When finance teams consider automation, transactions are usually the starting point. Journals, invoicing, reconciliations, close. They are repetitive, rules-based, and visibly inefficient, which makes the business case straightforward.

What’s discussed less often is where many inefficiencies actually start. In practice, they start before the first transaction is created.

Most downstream finance issues aren’t caused by incorrect posting. They’re caused by systems posting transactions correctly, based on poorly governed master data.

This typically shows up as:

  • Incorrect default accounts or dimensions

  • Incorrect tax treatments

  • Incorrectly default properties for suppliers and customers (think payment methods, payment terms etc)

  • Duplicate records created under time pressure

  • Changes made without full visibility of impact

Once this data is in the system, every transaction that follows inherits the issue. The effort then shifts to correction, explanation, and reconciliation - often repeatedly.

Why is Master Data Is Still Handled Manually

Despite its impact, master data is still handled informally in many organisations. Requests arrive via emails or spreadsheets, approvals happen ad hoc, and changes are pushed through to avoid operational delays. Transactional processes are typically seen as the safest starting point for automation. The effort is visible, the benefits are easy to quantify, and the risks feel immediate. Master data, by contrast, is often viewed as low-volume, manageable, and not in need of the same level of control or investment.

That perspective is understandable, particularly in a cost-justification context. The issue is that it favours visible short-term gains over systemic efficiency.

What Automating Master Data Involves

Automating master data doesn’t remove oversight. It applies it earlier and more consistently.

In practical terms, this usually includes:

  • Standardized request intake

  • Validation rules before creation or change

  • Role-based approvals

  • Event-driven workflows

  • A clear audit trail

The objective isn’t speed for its own sake. It’s preventing avoidable rework from entering the transaction layer.

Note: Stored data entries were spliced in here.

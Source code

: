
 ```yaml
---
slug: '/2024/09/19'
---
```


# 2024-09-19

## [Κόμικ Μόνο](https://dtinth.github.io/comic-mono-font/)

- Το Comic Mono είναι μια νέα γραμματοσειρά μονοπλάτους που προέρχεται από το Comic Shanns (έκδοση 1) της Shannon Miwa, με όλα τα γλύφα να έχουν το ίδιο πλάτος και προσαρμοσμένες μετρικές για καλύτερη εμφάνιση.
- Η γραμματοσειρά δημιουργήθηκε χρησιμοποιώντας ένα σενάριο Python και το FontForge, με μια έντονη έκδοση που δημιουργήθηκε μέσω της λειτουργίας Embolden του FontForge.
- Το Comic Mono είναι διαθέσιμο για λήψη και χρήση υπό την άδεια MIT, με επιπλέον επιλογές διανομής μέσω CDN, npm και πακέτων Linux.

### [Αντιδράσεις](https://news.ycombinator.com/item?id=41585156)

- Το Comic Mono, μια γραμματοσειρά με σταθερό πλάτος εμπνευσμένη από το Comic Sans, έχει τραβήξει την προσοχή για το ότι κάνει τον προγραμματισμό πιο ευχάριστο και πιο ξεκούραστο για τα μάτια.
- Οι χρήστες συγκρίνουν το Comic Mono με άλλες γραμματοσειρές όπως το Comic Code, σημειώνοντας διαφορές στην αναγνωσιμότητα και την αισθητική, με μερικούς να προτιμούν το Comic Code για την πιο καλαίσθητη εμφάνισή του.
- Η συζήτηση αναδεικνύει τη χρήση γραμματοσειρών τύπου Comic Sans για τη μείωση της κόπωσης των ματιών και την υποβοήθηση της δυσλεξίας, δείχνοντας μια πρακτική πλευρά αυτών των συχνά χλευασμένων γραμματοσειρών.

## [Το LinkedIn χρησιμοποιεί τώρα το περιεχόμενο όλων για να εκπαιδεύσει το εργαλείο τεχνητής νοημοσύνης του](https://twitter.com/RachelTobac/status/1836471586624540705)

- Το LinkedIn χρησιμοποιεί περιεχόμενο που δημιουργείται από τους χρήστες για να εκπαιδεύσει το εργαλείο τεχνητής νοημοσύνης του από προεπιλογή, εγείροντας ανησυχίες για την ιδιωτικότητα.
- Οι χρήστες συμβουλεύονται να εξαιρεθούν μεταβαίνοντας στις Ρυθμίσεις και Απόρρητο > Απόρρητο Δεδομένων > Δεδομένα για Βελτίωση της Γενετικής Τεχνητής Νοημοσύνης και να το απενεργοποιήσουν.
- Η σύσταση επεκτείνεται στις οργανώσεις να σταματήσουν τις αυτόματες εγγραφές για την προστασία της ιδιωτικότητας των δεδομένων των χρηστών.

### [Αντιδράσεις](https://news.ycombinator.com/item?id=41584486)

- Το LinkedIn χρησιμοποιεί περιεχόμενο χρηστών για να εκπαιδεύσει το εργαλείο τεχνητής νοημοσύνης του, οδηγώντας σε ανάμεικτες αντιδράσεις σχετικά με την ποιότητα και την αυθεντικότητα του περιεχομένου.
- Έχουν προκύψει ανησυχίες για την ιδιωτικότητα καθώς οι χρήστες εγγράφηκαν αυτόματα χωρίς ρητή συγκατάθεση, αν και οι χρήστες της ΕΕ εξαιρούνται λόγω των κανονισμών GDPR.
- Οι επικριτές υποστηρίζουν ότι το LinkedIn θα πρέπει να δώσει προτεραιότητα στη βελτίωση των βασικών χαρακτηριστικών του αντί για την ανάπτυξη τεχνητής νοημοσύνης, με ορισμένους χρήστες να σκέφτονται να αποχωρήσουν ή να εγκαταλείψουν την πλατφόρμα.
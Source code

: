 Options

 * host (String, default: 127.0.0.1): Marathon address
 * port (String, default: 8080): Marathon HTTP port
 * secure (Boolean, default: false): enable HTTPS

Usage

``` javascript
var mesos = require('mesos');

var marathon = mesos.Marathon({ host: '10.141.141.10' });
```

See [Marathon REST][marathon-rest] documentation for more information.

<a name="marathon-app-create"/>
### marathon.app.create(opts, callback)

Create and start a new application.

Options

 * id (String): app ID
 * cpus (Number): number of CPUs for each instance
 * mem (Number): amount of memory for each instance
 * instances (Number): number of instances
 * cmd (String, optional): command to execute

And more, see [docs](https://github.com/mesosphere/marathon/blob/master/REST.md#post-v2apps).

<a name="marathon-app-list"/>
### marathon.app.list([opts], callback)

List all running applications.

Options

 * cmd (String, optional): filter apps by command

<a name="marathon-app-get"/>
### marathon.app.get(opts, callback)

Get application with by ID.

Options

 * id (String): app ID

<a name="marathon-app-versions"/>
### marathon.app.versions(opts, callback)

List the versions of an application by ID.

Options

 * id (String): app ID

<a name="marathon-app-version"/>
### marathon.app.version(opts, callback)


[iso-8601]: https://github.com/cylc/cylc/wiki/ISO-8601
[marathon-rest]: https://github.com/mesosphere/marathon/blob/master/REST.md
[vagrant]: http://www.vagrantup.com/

A useful illustration comes from Bayer, which automated large parts of its SAP master data governance processes. By introducing automated validation and approval logic for low-risk master data changes:

  • Requests that previously took up to two days were processed in seconds

  • Overall processing time was roughly halved

  • Around 40% of master data requests were handled automatically, freeing teams to focus on higher-value work

The efficiency gains weren’t realised in transaction processing itself. They were realised upstream — by reducing the volume of issues carried into transactions.

Why This Matters for CFOs

Transaction automation improves efficiency at the point of execution. Master data automation improves efficiency across every process that relies on that data. A single, well-controlled master data change can eliminate a significant amount of downstream correction and rework.

Consider a simple scenario. A new supplier is created and a high volume of invoices is processed through an automated OCR solution. The automation performs as expected, significantly reducing manual effort. Late in the period, it becomes apparent that the supplier payment terms were set incorrectly. At that point, the issue is no longer isolated. Every invoice processed using that data now requires correction The automation hasn’t failed. It has simply scaled a small upstream issue into a large downstream problem. This is the risk of automating transactions before stabilising master data.

A Practical Starting Point

This doesn’t require a transformation program.

  • Identify the master data objects that consistently drive rework

  • Automate creation and change workflows first

  • Keep rules simple, ownership clear, and approvals explicit

Closing Thought

Transaction automation makes finance faster. Master data automation makes finance cleaner. Clean data compounds efficiency in a way speed alone does not.